Having fun with modern web APIs

One of the many reasons why I wanted to start blogging again was to explore modern browser APIs. Technically, I work as a full stack developer for my day job, but I usually spend most of my time on the backend, making sure Apache Superset can integrate properly and securely with databases, semantic layers, and APIs. And I don't complain, because when I do have to work on the frontend I realize how much it has changed since I first learned HTML in 1995 — with layers and layers of abstractions, dependencies, and transformations.

Because of that, I wanted an excuse to build a website were I could try to make frontend development fun. An epiphany I had about web development last year is that no one wants APIs, we want synchronized state. I might think I want to write an elegant RESTful API, using proper methods and statuses. But what I really want, at the end of the day, is to make sure that my blog and the people visiting it see the same data: when a new entry is created, guests should see it in their browsers. If they like or reply to a post, that reaction should be stored in my server database.

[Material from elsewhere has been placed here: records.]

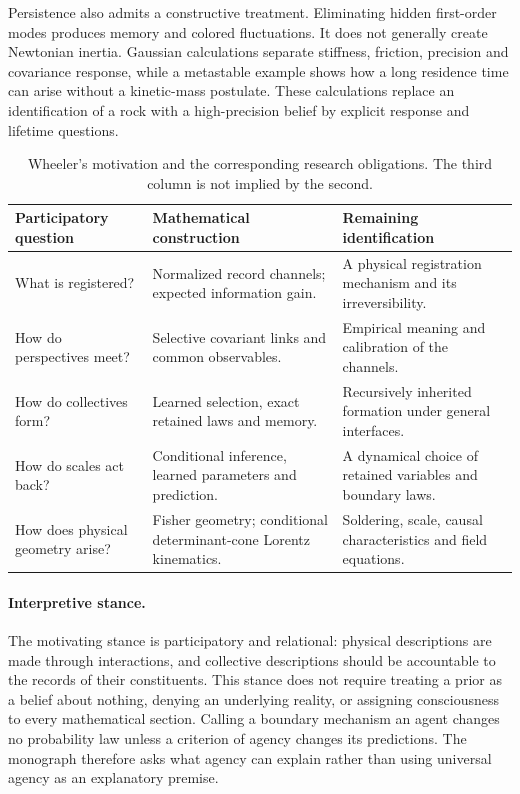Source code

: Persistence also admits a constructive treatment. Eliminating hidden first-order modes produces memory and colored fluctuations. It does not generally create Newtonian inertia. Gaussian calculations separate stiffness, friction, precision and covariance response, while a metastable example shows how a long residence time can arise without a kinetic-mass postulate. These calculations replace an identification of a rock with a high-precision belief by explicit response and lifetime questions.

\begin{table}[ht]
\centering\small
\begin{tabularx}{\textwidth}{@{}p{}XX@{}}
\toprule
Participatory question & Mathematical construction & Remaining identification\\
\midrule
What is registered? & Normalized record channels; expected information gain. & A physical registration mechanism and its irreversibility.\\
How do perspectives meet? & Selective covariant links and common observables. & Empirical meaning and calibration of the channels.\\
How do collectives form? & Learned selection, exact retained laws and memory. & Recursively inherited formation under general interfaces.\\
How do scales act back? & Conditional inference, learned parameters and prediction. & A dynamical choice of retained variables and boundary laws.\\
How does physical geometry arise? & Fisher geometry; conditional determinant-cone Lorentz kinematics. & Soldering, scale, causal characteristics and field equations.\\
\bottomrule
\end{tabularx}
\caption{Wheeler's motivation and the corresponding research obligations. The third column is not implied by the second.}\label{tab:wheeler_correspondence}
\end{table}

\paragraph{Interpretive stance.}\label{sec:cognitive_first}
The motivating stance is participatory and relational: physical descriptions are made through interactions, and collective descriptions should be accountable to the records of their constituents. This stance does not require treating a prior as a belief about nothing, denying an underlying reality, or assigning consciousness to every mathematical section. Calling a boundary mechanism an agent changes no probability law unless a criterion of agency changes its predictions. The monograph therefore asks what agency can explain rather than using universal agency as an explanatory premise.

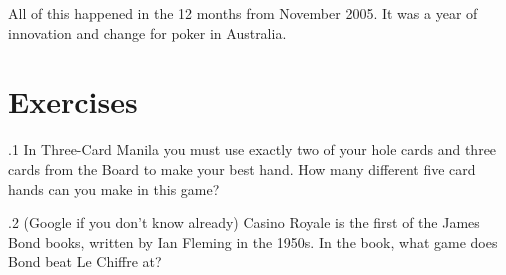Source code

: All of this happened in the 12 months from November 2005. It was a
year of innovation and change for poker in Australia.


\section{Exercises}

.1 In Three-Card Manila you must use exactly two of
your hole cards and three cards from the Board to make your best
hand. How many different five card hands can you make in this game?

.2 (Google if you don't know already) Casino Royale
is the first of the James Bond books, written by Ian Fleming in the
1950s. In the book, what game does Bond beat Le Chiffre at?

This brings in the first modern browser feature I wanted to learn: WebAssembly (wasm):

a portable binary-code format [...] for executable programs [.]

These days it's possible to compile programs into wasm, allowing them to run at almost native speeds on the browser. One the programs that has been compiled this way is SQLite, a lightweight database. Using sql-wasm.js it's possible to have a database that runs on the browser itself.

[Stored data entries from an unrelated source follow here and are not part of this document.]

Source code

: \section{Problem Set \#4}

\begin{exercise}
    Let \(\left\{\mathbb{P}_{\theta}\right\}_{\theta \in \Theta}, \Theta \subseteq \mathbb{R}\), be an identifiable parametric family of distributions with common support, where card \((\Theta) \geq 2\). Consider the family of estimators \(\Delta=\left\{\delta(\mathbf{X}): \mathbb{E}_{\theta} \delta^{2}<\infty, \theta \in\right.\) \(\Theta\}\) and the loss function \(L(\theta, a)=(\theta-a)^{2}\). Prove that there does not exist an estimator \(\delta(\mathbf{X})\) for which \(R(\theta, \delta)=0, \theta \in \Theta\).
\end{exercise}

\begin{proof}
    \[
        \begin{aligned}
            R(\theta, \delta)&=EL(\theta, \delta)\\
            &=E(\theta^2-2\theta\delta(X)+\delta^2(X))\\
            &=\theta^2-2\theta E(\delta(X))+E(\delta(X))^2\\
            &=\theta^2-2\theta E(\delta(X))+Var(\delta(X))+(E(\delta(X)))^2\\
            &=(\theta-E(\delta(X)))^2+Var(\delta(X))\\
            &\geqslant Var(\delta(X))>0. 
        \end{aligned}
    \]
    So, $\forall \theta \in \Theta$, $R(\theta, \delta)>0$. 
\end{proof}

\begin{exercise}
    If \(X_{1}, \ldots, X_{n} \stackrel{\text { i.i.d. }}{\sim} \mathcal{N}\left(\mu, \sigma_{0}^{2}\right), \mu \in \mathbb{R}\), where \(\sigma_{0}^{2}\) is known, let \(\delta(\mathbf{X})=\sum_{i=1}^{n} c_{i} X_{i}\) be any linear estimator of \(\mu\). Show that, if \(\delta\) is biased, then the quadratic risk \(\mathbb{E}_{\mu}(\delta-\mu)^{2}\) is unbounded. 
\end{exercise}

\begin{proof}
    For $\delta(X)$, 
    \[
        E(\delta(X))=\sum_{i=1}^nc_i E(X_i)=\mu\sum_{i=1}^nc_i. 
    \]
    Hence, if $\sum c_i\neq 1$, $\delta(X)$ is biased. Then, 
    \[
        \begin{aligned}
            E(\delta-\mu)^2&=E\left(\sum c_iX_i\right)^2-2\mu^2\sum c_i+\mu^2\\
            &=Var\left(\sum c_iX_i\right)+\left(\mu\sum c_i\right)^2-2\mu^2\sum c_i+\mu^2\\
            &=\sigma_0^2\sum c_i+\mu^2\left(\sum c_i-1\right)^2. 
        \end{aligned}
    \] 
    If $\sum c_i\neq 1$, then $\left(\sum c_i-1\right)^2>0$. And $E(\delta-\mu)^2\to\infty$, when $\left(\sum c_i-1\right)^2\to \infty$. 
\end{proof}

When someone visits my blog, their browser receives a copy of all the entries in my database that they would have access to normally — public entries that are not in draft mode, and any unlisted entries that match the current URL. And as long as Javascript is enabled, all the entries they see will come from that database: when they scroll the main feed, when they search for something, when they follow an internal link. (The site still works without Javascript!)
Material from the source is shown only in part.